HOW TO COMPLETE THIS TASK
In the entries below, the lines from the one with "3. Sprint 3: Code" through the one with "## Setting up student meeting times" are to be copied exactly; both ends count.

↓↓↓

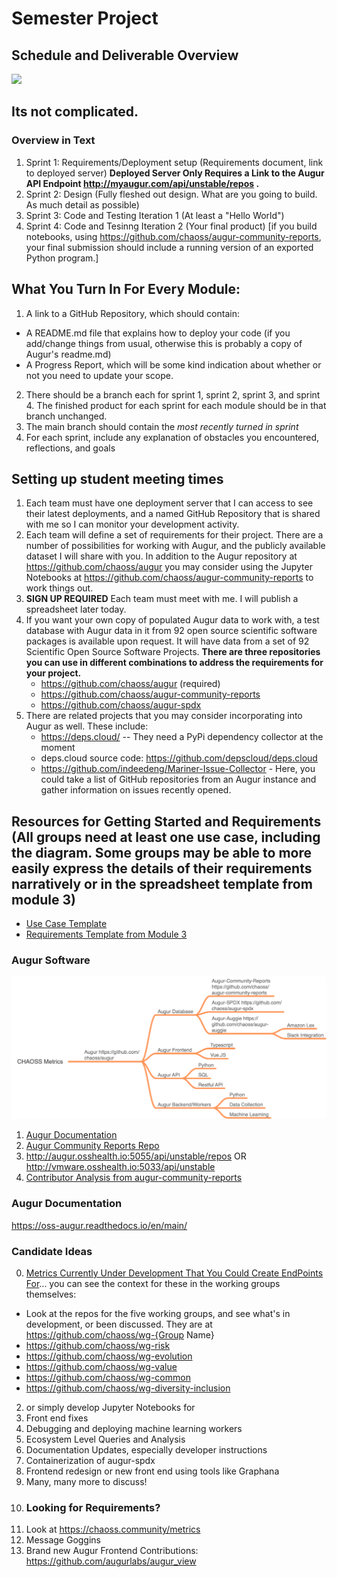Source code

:# Semester Project

## Schedule and Deliverable Overview
![](./images/semester-project.md.png)

## Its not complicated.

### Overview in Text
1. Sprint 1: Requirements/Deployment setup (Requirements document, link to deployed server) **Deployed Server Only Requires a Link to the Augur API Endpoint http://myaugur.com/api/unstable/repos .**
2. Sprint 2: Design (Fully fleshed out design. What are you going to build. As much detail as possible)
3. Sprint 3: Code and Testing Iteration 1 (At least a "Hello World")
4. Sprint 4: Code and Tesinng Iteration 2 (Your final product) [if you build notebooks, using https://github.com/chaoss/augur-community-reports, your final submission should include a running version of an exported Python program.]

## What You Turn In For Every Module:
1. A link to a GitHub Repository, which should contain: 
  - A README.md file that explains how to deploy your code (if you add/change things from usual, otherwise this is probably a copy of Augur's readme.md)
  - A Progress Report, which will be some kind indication about whether or not you need to update your scope. 
2. There should be a branch each for sprint 1, sprint 2, sprint 3, and sprint 4. The finished product for each sprint for each module should be in that branch unchanged.
3. The main branch should contain the *most recently turned in sprint*
4. For each sprint, include any explanation of obstacles you encountered, reflections, and goals

## Setting up student meeting times
1. Each team must have one deployment server that I can access to see their latest deployments, and a named GitHub Repository that is shared with me so I can monitor your development activity.  
2. Each team will define a set of requirements for their project. There are a number of possibilities for working with Augur, and the publicly available dataset I will share with you. In addition to the Augur repository at https://github.com/chaoss/augur you may consider using the Jupyter Notebooks at https://github.com/chaoss/augur-community-reports to work things out. 
3. **SIGN UP REQUIRED** Each team must meet with me. I will publish a spreadsheet later today. 
4. If you want your own copy of populated Augur data to work with, a test database with Augur data in it from 92 open source scientific software packages is available upon request.  It will have data from a set of 92 Scientific Open Source Software Projects. **There are three repositories you can use in different combinations to address the requirements for your project.**
    - https://github.com/chaoss/augur (required)
    - https://github.com/chaoss/augur-community-reports 
    - https://github.com/chaoss/augur-spdx 
5. There are related projects that you may consider incorporating into Augur as well. These include: 
    - https://deps.cloud/ -- They need a PyPi dependency collector at the moment
    - deps.cloud source code: https://github.com/depscloud/deps.cloud
    - https://github.com/indeedeng/Mariner-Issue-Collector - Here, you could take a list of GitHub repositories from an Augur instance and gather information on issues recently opened. 

## Resources for Getting Started and Requirements (All groups need at least one use case, including the diagram. Some groups may be able to more easily express the details of their requirements narratively or in the spreadsheet template from module 3)
 - [Use Case Template](./_use-case-template.md)
 - [Requirements Template from Module 3](https://github.com/MUSoftwareEngineering/CS-4320/blob/master/03-requirements/readings/requirements-template.xlsx)

### Augur Software
![](./images/augur-map.png)
1. [Augur Documentation](https://oss-augur.readthedocs.io/en/dev/)
2. [Augur Community Reports Repo](https://github.com/chaoss/augur-community-reports)
3. http://augur.osshealth.io:5055/api/unstable/repos OR http://vmware.osshealth.io:5033/api/unstable
4. [Contributor Analysis from augur-community-reports](https://docs.google.com/presentation/d/1rLuEROyKlujjPd9AEQ5z1v0V1WPYagv454SBHFNpRDU/edit#slide=id.g8b77fbdb00_0_5)

### Augur Documentation
https://oss-augur.readthedocs.io/en/main/

### Candidate Ideas
0. [Metrics Currently Under Development That You Could Create EndPoints For](https://docs.google.com/spreadsheets/d/1tAGzUiZ9jdORKCnoDQJkOU8tQsZDCZVjcWqXYOSAFmE/edit#gid=1004270137)... you can see the context for these in the working groups themselves: 
 - Look at the repos for the five working groups, and see what's in development, or been discussed.  They are at https://github.com/chaoss/wg-{Group Name} 
 - https://github.com/chaoss/wg-risk
 - https://github.com/chaoss/wg-evolution
 - https://github.com/chaoss/wg-value
 - https://github.com/chaoss/wg-common
 - https://github.com/chaoss/wg-diversity-inclusion
2. or simply develop Jupyter Notebooks for
3. Front end fixes
4. Debugging and deploying machine learning workers
5. Ecosystem Level Queries and Analysis
6. Documentation Updates, especially developer instructions
7. Containerization of augur-spdx
8. Frontend redesign or new front end using tools like Graphana 
9. Many, many more to discuss!
10. ### Looking for Requirements? 
11. Look at https://chaoss.community/metrics
12. Message Goggins
14. Brand new Augur Frontend Contributions: https://github.com/augurlabs/augur_view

↑↑↑

RESPONSE FOR THIS EXERCISE
3. Sprint 3: Code and Testing Iteration 1 (At least a "Hello World")
4. Sprint 4: Code and Tesinng Iteration 2 (Your final product) [if you build notebooks, using https://github.com/chaoss/augur-community-reports, your final submission should include a running version of an exported Python program.]

## What You Turn In For Every Module:
1. A link to a GitHub Repository, which should contain: 
  - A README.md file that explains how to deploy your code (if you add/change things from usual, otherwise this is probably a copy of Augur's readme.md)
  - A Progress Report, which will be some kind indication about whether or not you need to update your scope. 
2. There should be a branch each for sprint 1, sprint 2, sprint 3, and sprint 4. The finished product for each sprint for each module should be in that branch unchanged.
3. The main branch should contain the *most recently turned in sprint*
4. For each sprint, include any explanation of obstacles you encountered, reflections, and goals

## Setting up student meeting times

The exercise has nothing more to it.